1. 6

  2. 2

    I noticed that your round function rounds away from zero, just like C and Posix. This jumped out at me because the languages I’ve been using recently, which care about numerics, use round-to-even semantics instead for their round function. In fact, the IEEE float standard defaults to round-to-even for rounding arithmetic results, and doesn’t have a round-away-from-zero rounding mode. This is because round-to-even reduces bias.

    So I went down a rabbit hole. Why does C round use round-away-from-zero? My first guess is that it’s because that’s how the PDP-11 works, and C was originally designed as a thin layer of abstraction over PDP-11 assembly language. I checked, and indeed, the PDP-11 floating point unit had pre-IEEE float semantics, and defaulted to rounding away from zero. So that’s probably it.

    It’s weird that we are still building software that prioritizes PDP-11 floating point semantics over IEEE float semantics and modern best practice for floating point computation. It’s because of C – the way C works is often more important than those other considerations.

    1. 1

      Yup that’s explained in the article, notably when I’m mentioning the Python rounding. Rounding to even needs a different method which I didn’t investigate yet. Do you have a proposition for that? With a proof? I’m curious if it’s going to be simpler or not

      1. 1

        Edited the post to add a version for the round to even choice.

    2. 1

      Does C99 guarantee that the sign of the result of xoring two integers is the xor of their signs? As far as I can tell the ^ operator just operates on the binary representations of the integral values, making it implementation defined. If you wanted to have it be defined, I think upcoming C23 requires two’s complement representation for integers, making it trivially defined.

      One place where this could cause issues is on a machine with one’s complement representation, such as the 2015 UNISYS ClearPath Dorado 8300. If you xor a number with its negation, e.g. 1 with -1, you will end up with an all-bits-set result, corresponding to a negative zero. Since -0 = 0, (a^b) < 0 would return false even though the division would produce a negative result.

      Also, you should probably note that abs(INT_MIN) is undefined alongside the alternative div_ceil() and div_floor() implementations making use of it.

      1. 1

        I added a note about the xor thing, and actually realized a mistake with a^b. I also added a note about abs(INT_MIN).
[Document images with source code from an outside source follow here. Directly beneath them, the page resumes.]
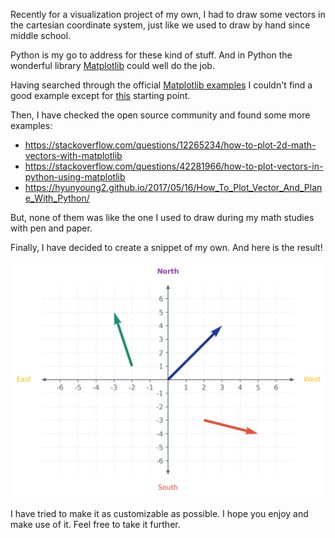 Recently for a visualization project of my own, I had to draw some vectors in the cartesian coordinate system, just like we used to draw by hand since middle school.

Python is my go to address for these kind of stuff. And in Python the wonderful library [Matplotlib](https://matplotlib.org/) could well do the job.

Having searched through the official [Matplotlib examples](https://matplotlib.org/examples/index.html) I couldn't find a good example except for [this](https://matplotlib.org/examples/pylab_examples/arrow_simple_demo.html) starting point.

Then, I have checked the open source community and found some more examples:
- https://stackoverflow.com/questions/12265234/how-to-plot-2d-math-vectors-with-matplotlib
- https://stackoverflow.com/questions/42281966/how-to-plot-vectors-in-python-using-matplotlib
- https://hyunyoung2.github.io/2017/05/16/How_To_Plot_Vector_And_Plane_With_Python/

But, none of them was like the one I used to draw during my math studies with pen and paper.

Finally, I have decided to create a snippet of my own. And here is the result!

![vectos-example.png](https://raw.githubusercontent.com/cansucullu/recipes/master/vectors/vectors-example.png)

I have tried to make it as customizable as possible. I hope you enjoy and make use of it. Feel free to take it further.
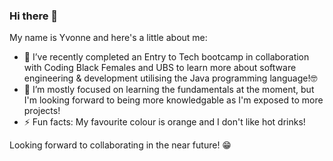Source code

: ### Hi there 👋

My name is Yvonne and here's a little about me:

- 🔭 I’ve recently completed an Entry to Tech bootcamp in collaboration with Coding Black Females and UBS to learn more about software engineering & development utilising the Java programming language!🤓
- 🌱 I’m mostly focused on learning the fundamentals at the moment, but I'm looking forward to being more knowledgable as I'm exposed to more projects!
- ⚡ Fun facts: My favourite colour is orange and I don't like hot drinks!

Looking forward to collaborating in the near future! 😁

<!--
**YOkolo24/YOkolo24** is a ✨ _special_ ✨ repository because its `README.md` (this file) appears on your GitHub profile.

Here are some ideas to get you started:



- 👯 I’m looking to collaborate on ...
- 🤔 I’m looking for help with ...
- 💬 Ask me about ...
- 📫 How to reach me: ...
- 😄 Pronouns: ...
- ⚡ Fun fact: ...
-->
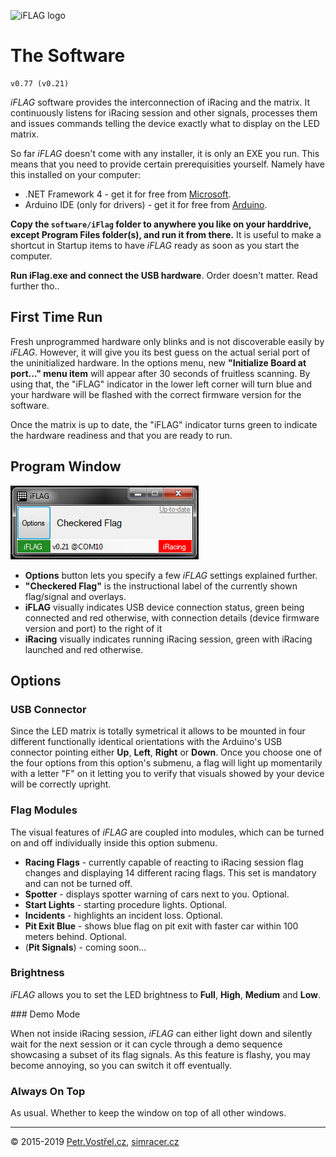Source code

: ![iFLAG logo](http://simracer.cz/iracing/iFlag-logo/logo-full.svg)

The Software
============

	v0.77 (v0.21)

_iFLAG_ software provides the interconnection of iRacing and the matrix. It continuously listens for iRacing session and other signals, processes them and issues commands telling the device exactly what to display on the LED matrix.

So far _iFLAG_ doesn't come with any installer, it is only an EXE you run. This means that you need to provide certain prerequisities yourself. Namely have this installed on your computer:
- .NET Framework 4 - get it for free from [Microsoft](https://www.microsoft.com/en-us/download/details.aspx?id=17718).
- Arduino IDE (only for drivers) - get it for free from [Arduino](https://www.arduino.cc/en/Main/Software).

__Copy the `software/iFlag` folder to anywhere you like on your harddrive, except Program Files folder(s), and run it from there.__ It is useful to make a shortcut in Startup items to have _iFLAG_ ready as soon as you start the computer.

__Run iFlag.exe and connect the USB hardware__. Order doesn't matter. Read further tho..


First Time Run
--------------

Fresh unprogrammed hardware only blinks and is not discoverable easily by _iFLAG_. However, it will give you its best guess on the actual serial port of the uninitialized hardware. In the options menu, new __"Initialize Board at port..." menu item__ will appear after 30 seconds of fruitless scanning. By using that, the "iFLAG" indicator in the lower left corner will turn blue and your hardware will be flashed with the correct firmware version for the software.

Once the matrix is up to date, the "iFLAG" indicator turns green to indicate the hardware readiness and that you are ready to run.


Program Window
--------------

![Screenshot of the software window](screenshot.png)

* __Options__ button lets you specify a few _iFLAG_ settings explained further.
* __"Checkered Flag"__ is the instructional label of the currently shown flag/signal and overlays.
* __iFLAG__ visually indicates USB device connection status, green being connected and red otherwise, with connection details (device firmware version and port) to the right of it
* __iRacing__ visually indicates running iRacing session, green with iRacing launched and red otherwise.


Options
-------


### USB Connector

Since the LED matrix is totally symetrical it allows to be mounted in four different functionally identical orientations with the Arduino's USB connector pointing either __Up__, __Left__, __Right__ or __Down__. Once you choose one of the four options from this option's submenu, a flag will light up momentarily with a letter "F" on it letting you to verify that visuals showed by your device will be correctly upright.


### Flag Modules

The visual features of _iFLAG_ are coupled into modules, which can be turned on and off individually inside this option submenu.

* __Racing Flags__ - currently capable of reacting to iRacing session flag changes and displaying 14 different racing flags. This set is mandatory and can not be turned off.
* __Spotter__ - displays spotter warning of cars next to you. Optional.
* __Start Lights__ - starting procedure lights. Optional.
* __Incidents__ - highlights an incident loss. Optional.
* __Pit Exit Blue__ - shows blue flag on pit exit with faster car within 100 meters behind. Optional.
* (__Pit Signals__) - coming soon...


### Brightness

_iFLAG_ allows you to set the LED brightness to __Full__, __High__, __Medium__ and __Low__.


### Demo Mode

When not inside iRacing session, _iFLAG_ can either light down and silently wait for the next session or it can cycle through a demo sequence showcasing a subset of its flag signals. As this feature is flashy, you may become annoying, so you can switch it off eventually.


### Always On Top

As usual. Whether to keep the window on top of all other windows.


---
© 2015-2019
[Petr.Vostřel.cz](http://petr.vostrel.cz),
[simracer.cz](http://simracer.cz)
        Thanks for pointing these out!

      2. 1

        For integers in the range [-((2^52)-1), (2^52)-1], you can evaluate floor and ceiling division using float math (ie rounding twice), and get correct results. This is pretty easy to see if you consider that:

        1. Division is monotonic

        2. All integers within the range are exactly representable

        3. Roundoff can never exceed the threshold where rounding twice would be a problem, because the denominator always has magnitude >1, meaning that the precision of the result will be at least that of the inputs

        Something similar applies to sqrt. Knowing this—and when it’s true—is valuable, because many processors provide optimised vectorised instructions for floating-point numbers which can run faster than the corresponding integer operations (if they even exist at all).

        (Floats can represent all integers with magnitude <=2^53, but when I tried to prove that sqrt gave correct results for all integers in that range, I encountered some annoyances; leaving a bit of buffer simplified matters. I have a strong intuition that it works for the full range, but haven’t bothered working out the details yet.)

        1. 1

          Float precision for integers breaks at 2²⁴. You can try it with this:

          #include <stdio.h>
          int main()
              for (unsigned i = 0; i != ~0U; i++) {
                  float f = i;
                  if ((unsigned)f != i) {
                      fprintf(stderr, "precision breaks at i=0x%x (f=%g)\n", i, f);
                      return 0;
              return 0;

          => precision breaks at i=0x1000001 (f=1.67772e+07)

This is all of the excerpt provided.